93. IMPACT - the severity of the consequence (http://useast.ensembl.org/Help/Glossary?id=535). "HIGH" means severe effect on gene.
86. CLIN_SIG - clinical significance of variant per ClinVar (http://www.ncbi.nlm.nih.gov/clinvar/docs/clinsig/). Find important
      variants by looking for tags like pathogenic, likely_pathogenic, or drug_response.
88. PUBMED - pubmed ID(s) of publications that cite existing variant. Some of these pubs are crap, but a few are gold mines.

These are some other columns to help shortlist variants worth looking into:

57. Existing_variation - known identifier of existing variation. If the variant was seen in some
      other somatic/germline DB, its ID will be listed here.
72. SIFT - the SIFT prediction and/or score, with both given as prediction (score).
73. PolyPhen - the PolyPhen prediction and/or score.
109. FILTER - False-positive filtering status, copied from the input MAF/VCF. An additional filter
      named common_variant is also appended, if allele count across at least one ExAC subpopulation
      is >10 (this default cutoff can be changed when running vcf2maf). So if you're handling
      somatic variants, the common_variant tag means this is likely a false-positive.
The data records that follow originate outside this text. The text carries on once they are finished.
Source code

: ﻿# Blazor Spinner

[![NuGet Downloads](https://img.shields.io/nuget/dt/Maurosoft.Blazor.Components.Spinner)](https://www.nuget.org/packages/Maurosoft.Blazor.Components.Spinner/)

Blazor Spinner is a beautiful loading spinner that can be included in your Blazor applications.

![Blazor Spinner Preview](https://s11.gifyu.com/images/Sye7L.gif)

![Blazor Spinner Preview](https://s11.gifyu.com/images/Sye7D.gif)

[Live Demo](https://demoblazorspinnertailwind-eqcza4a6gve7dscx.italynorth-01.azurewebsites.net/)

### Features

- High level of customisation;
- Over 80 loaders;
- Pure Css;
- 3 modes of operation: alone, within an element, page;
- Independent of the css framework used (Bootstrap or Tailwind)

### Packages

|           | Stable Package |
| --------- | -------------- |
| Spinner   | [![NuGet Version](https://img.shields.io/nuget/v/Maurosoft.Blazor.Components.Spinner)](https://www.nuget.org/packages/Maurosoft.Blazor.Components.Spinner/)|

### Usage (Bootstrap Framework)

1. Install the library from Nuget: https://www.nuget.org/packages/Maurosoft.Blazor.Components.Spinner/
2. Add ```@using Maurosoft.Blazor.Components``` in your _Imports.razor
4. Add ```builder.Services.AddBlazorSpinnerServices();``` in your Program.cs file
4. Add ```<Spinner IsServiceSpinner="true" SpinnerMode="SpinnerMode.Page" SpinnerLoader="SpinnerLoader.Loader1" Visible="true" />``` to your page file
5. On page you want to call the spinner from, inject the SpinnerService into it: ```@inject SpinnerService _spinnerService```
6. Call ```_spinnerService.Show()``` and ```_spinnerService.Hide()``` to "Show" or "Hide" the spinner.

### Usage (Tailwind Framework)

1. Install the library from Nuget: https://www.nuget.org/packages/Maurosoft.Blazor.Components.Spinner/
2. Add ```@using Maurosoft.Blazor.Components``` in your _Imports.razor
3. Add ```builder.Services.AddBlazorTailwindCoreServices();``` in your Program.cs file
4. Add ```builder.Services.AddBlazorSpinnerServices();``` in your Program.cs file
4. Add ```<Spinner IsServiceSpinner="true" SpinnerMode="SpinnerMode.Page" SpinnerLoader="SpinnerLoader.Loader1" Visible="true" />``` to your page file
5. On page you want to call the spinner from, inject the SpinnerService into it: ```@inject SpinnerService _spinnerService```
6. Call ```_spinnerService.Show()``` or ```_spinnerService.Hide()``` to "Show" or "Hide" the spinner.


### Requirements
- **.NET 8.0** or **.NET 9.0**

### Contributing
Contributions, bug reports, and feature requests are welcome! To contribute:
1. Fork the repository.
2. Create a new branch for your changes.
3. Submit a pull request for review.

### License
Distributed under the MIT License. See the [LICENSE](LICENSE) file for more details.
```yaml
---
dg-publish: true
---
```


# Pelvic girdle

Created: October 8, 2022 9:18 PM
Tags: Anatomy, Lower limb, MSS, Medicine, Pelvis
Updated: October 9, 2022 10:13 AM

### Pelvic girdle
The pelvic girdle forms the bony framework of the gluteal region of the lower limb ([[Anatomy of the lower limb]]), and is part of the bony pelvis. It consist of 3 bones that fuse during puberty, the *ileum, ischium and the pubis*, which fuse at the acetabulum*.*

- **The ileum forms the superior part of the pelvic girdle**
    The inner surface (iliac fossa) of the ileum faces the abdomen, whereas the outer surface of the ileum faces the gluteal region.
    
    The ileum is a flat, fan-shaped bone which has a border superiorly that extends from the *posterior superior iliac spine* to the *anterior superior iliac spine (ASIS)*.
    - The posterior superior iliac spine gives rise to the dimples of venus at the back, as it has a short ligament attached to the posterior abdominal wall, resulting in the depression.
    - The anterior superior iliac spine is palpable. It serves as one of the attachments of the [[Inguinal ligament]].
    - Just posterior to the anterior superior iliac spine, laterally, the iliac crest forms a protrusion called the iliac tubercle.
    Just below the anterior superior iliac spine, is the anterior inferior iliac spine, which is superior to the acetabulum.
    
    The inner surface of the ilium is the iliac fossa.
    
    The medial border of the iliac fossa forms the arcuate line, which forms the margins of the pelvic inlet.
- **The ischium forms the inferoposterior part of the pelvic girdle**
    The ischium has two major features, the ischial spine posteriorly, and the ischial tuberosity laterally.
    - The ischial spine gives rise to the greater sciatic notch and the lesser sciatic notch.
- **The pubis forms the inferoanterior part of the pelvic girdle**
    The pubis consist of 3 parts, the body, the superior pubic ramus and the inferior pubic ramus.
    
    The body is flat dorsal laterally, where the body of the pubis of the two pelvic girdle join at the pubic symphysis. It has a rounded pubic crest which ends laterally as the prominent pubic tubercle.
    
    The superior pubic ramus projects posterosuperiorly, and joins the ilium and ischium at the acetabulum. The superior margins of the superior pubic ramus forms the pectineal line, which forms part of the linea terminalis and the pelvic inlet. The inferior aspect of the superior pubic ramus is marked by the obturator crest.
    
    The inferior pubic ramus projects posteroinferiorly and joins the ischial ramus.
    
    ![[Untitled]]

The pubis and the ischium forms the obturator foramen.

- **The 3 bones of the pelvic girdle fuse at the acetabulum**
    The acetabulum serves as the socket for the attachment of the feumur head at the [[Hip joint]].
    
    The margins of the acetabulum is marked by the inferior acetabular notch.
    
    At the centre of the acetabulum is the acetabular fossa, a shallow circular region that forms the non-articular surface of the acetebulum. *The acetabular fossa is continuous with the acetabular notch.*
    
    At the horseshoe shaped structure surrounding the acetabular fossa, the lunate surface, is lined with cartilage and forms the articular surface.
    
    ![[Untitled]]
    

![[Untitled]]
It is less
      likely to be a legit somatic variant at a site that ExAC classifies as germline or artifact.
123. ExAC_FILTER - FILTER tags copied from the ExAC VCF. Differentiates between what ExAC classifies
      as germline (tagged as "PASS") or artifact (one or more tags, but not "PASS").
113. ExAC_AF_Adj - Global allele frequency across the ExAC population, adjusted for samples where
      this position could be genotyped at high quality. If you're handling germline variants, then
      this tells you how common or rare the variant is.